What the task asks: Extract the records below word for word and ignore the images.

Data for this task:
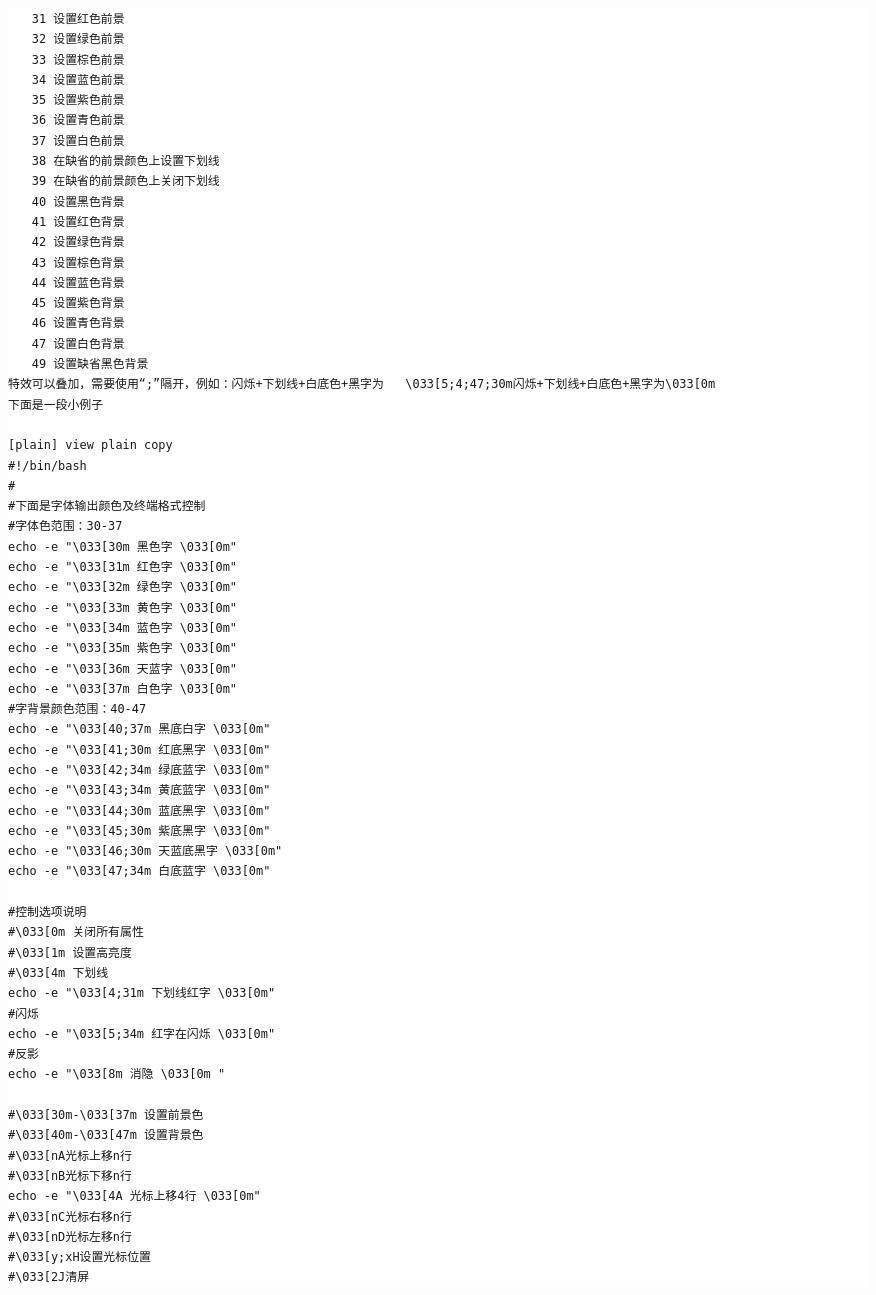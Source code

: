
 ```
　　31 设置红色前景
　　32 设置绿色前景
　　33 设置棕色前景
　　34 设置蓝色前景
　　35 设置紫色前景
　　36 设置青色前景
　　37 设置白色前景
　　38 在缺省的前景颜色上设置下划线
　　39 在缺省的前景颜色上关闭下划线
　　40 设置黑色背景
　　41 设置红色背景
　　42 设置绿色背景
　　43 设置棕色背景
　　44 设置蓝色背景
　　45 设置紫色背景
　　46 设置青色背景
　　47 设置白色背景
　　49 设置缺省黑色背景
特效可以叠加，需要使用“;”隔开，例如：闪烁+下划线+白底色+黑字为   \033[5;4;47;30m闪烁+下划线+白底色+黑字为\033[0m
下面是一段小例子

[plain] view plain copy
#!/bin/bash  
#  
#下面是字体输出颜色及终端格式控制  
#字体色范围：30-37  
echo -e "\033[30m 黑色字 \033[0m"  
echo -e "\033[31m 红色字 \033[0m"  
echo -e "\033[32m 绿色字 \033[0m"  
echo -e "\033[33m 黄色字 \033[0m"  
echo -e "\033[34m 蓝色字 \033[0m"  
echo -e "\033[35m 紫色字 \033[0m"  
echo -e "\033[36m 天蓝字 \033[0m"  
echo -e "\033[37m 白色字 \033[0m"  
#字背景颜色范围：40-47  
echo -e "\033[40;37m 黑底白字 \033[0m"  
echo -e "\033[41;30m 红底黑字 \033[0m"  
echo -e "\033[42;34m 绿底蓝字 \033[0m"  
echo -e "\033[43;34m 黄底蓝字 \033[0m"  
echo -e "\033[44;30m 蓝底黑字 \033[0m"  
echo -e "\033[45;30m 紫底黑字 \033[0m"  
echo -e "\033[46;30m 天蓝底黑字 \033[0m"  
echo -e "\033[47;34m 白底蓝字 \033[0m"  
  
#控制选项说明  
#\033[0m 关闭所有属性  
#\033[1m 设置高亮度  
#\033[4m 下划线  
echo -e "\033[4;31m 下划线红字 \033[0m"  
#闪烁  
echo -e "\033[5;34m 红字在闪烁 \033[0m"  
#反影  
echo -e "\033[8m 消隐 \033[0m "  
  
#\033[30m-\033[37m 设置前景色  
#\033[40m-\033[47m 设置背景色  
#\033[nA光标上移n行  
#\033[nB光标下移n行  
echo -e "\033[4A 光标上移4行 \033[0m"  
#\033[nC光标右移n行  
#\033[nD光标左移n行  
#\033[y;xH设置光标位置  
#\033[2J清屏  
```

Response area:
Source code

:
 ```
　　31 设置红色前景
　　32 设置绿色前景
　　33 设置棕色前景
　　34 设置蓝色前景
　　35 设置紫色前景
　　36 设置青色前景
　　37 设置白色前景
　　38 在缺省的前景颜色上设置下划线
　　39 在缺省的前景颜色上关闭下划线
　　40 设置黑色背景
　　41 设置红色背景
　　42 设置绿色背景
　　43 设置棕色背景
　　44 设置蓝色背景
　　45 设置紫色背景
　　46 设置青色背景
　　47 设置白色背景
　　49 设置缺省黑色背景
特效可以叠加，需要使用“;”隔开，例如：闪烁+下划线+白底色+黑字为   \033[5;4;47;30m闪烁+下划线+白底色+黑字为\033[0m
下面是一段小例子

[plain] view plain copy
#!/bin/bash  
#  
#下面是字体输出颜色及终端格式控制  
#字体色范围：30-37  
echo -e "\033[30m 黑色字 \033[0m"  
echo -e "\033[31m 红色字 \033[0m"  
echo -e "\033[32m 绿色字 \033[0m"  
echo -e "\033[33m 黄色字 \033[0m"  
echo -e "\033[34m 蓝色字 \033[0m"  
echo -e "\033[35m 紫色字 \033[0m"  
echo -e "\033[36m 天蓝字 \033[0m"  
echo -e "\033[37m 白色字 \033[0m"  
#字背景颜色范围：40-47  
echo -e "\033[40;37m 黑底白字 \033[0m"  
echo -e "\033[41;30m 红底黑字 \033[0m"  
echo -e "\033[42;34m 绿底蓝字 \033[0m"  
echo -e "\033[43;34m 黄底蓝字 \033[0m"  
echo -e "\033[44;30m 蓝底黑字 \033[0m"  
echo -e "\033[45;30m 紫底黑字 \033[0m"  
echo -e "\033[46;30m 天蓝底黑字 \033[0m"  
echo -e "\033[47;34m 白底蓝字 \033[0m"  
  
#控制选项说明  
#\033[0m 关闭所有属性  
#\033[1m 设置高亮度  
#\033[4m 下划线  
echo -e "\033[4;31m 下划线红字 \033[0m"  
#闪烁  
echo -e "\033[5;34m 红字在闪烁 \033[0m"  
#反影  
echo -e "\033[8m 消隐 \033[0m "  
  
#\033[30m-\033[37m 设置前景色  
#\033[40m-\033[47m 设置背景色  
#\033[nA光标上移n行  
#\033[nB光标下移n行  
echo -e "\033[4A 光标上移4行 \033[0m"  
#\033[nC光标右移n行  
#\033[nD光标左移n行  
#\033[y;xH设置光标位置  
#\033[2J清屏  
```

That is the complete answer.